In spite of all these sensible arguments in favour of closure, however reluctant, the Government remained obdurate, totally inflexible to any suggestions. And why? Because Labor gave a guarantee that in its first three years of office no school would close. So no matter how expensive to the entire government school system, no matter what deprivations would be borne by other schools in the system to prop up Griffith, no matter what the educational cost to the pupils of Griffith if the school did not receive extra resources - no matter what these costs might have been - the Government was prepared to sacrifice primary school children simply to be seen to be keeping an ill-conceived, politically expedient promise made in the heat of an election campaign.

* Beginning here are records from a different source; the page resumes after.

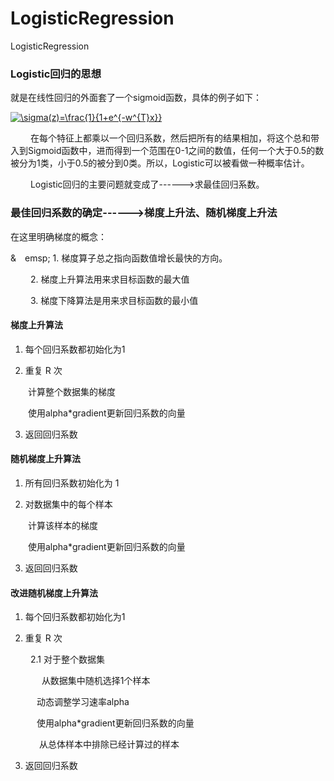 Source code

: # LogisticRegression
LogisticRegression

### Logistic回归的思想

就是在线性回归的外面套了一个sigmoid函数，具体的例子如下：</br>

<a href="http://www.codecogs.com/eqnedit.php?latex=\sigma(z)=\frac{1}{1&plus;e^{-w^{T}x}}" target="_blank"><img src="http://latex.codecogs.com/gif.latex?\sigma(z)=\frac{1}{1&plus;e^{-w^{T}x}}" title="\sigma(z)=\frac{1}{1+e^{-w^{T}x}}" /></a>

&emsp;&emsp; 在每个特征上都乘以一个回归系数，然后把所有的结果相加，将这个总和带入到Sigmoid函数中，进而得到一个范围在0-1之间的数值，任何一个大于0.5的数被分为1类，小于0.5的被分到0类。所以，Logistic可以被看做一种概率估计。

&emsp;&emsp; Logistic回归的主要问题就变成了------>求最佳回归系数。

### 最佳回归系数的确定------>梯度上升法、随机梯度上升法

在这里明确梯度的概念：

&&emsp;emsp; 1. 梯度算子总之指向函数值增长最快的方向。

&emsp;&emsp; 2. 梯度上升算法用来求目标函数的最大值

&emsp;&emsp; 3. 梯度下降算法是用来求目标函数的最小值


#### 梯度上升算法

1. 每个回归系数都初始化为1

2. 重复 R 次  

 &emsp;&emsp;计算整个数据集的梯度  
 
 &emsp;&emsp;使用alpha\*gradient更新回归系数的向量
 
3. 返回回归系数

#### 随机梯度上升算法

1. 所有回归系数初始化为 1 

2. 对数据集中的每个样本

&emsp;&emsp;计算该样本的梯度

&emsp;&emsp;使用alpha\*gradient更新回归系数的向量

3. 返回回归系数 

#### 改进随机梯度上升算法

1. 每个回归系数都初始化为1

2. 重复 R 次  

 &emsp; &emsp;2.1 对于整个数据集
 
&emsp; &emsp; &emsp;从数据集中随机选择1个样本 
 
 &emsp;&emsp;&emsp;动态调整学习速率alpha
 
 &emsp;&emsp;&emsp;使用alpha\*gradient更新回归系数的向量
 
&emsp; &emsp;&emsp;从总体样本中排除已经计算过的样本
 
3. 返回回归系数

A misplaced sense of commitment, stubborn pride and an inflexible determination to have its own way blinded this Labor Government to doing what it really should do in the interests of educational fairness and equity to everyone in the government school system. You would not have been weak if you had closed the school. You would simply have been admitting that you were wrong. Indeed, I do not think you had any choice but to reverse your previous decision. If you had not closed the school it would have taken resources from other schools, as I have already conceded.

If you had de-twinned in an attempt to preserve the campus, it would have still cost your Government more resources, because I understood that the existing resources were shared with Narrabundah on a pro rata basis. I also hazard a suggestion that, rather than see enrolments increase, we would more likely have seen the numbers decrease at Griffith as more parents realised the futility of trying to keep the school open. Of course that is exactly what happened. From the time Griffith's problems became public the numbers fell from 57 to 49 to 34, and I submit that that is exactly what the Government wanted.

There is an old adage in education that parents close schools, governments do not. That is what the Government played upon in the hope that they would be able to wriggle out of breaking their promise, so that it appeared that the parents closed Griffith. No wonder Pam Cahir, president of the P and C association and no great friend of the conservatives, on the radio this morning called the action reprehensible. You have been caught out with a stupid ill-considered promise to gain votes, and now you have to renege upon that promise.

MADAM SPEAKER: Order! It being 12.30 pm, the debate is interrupted in accordance with standing order 77 as amended by temporary order.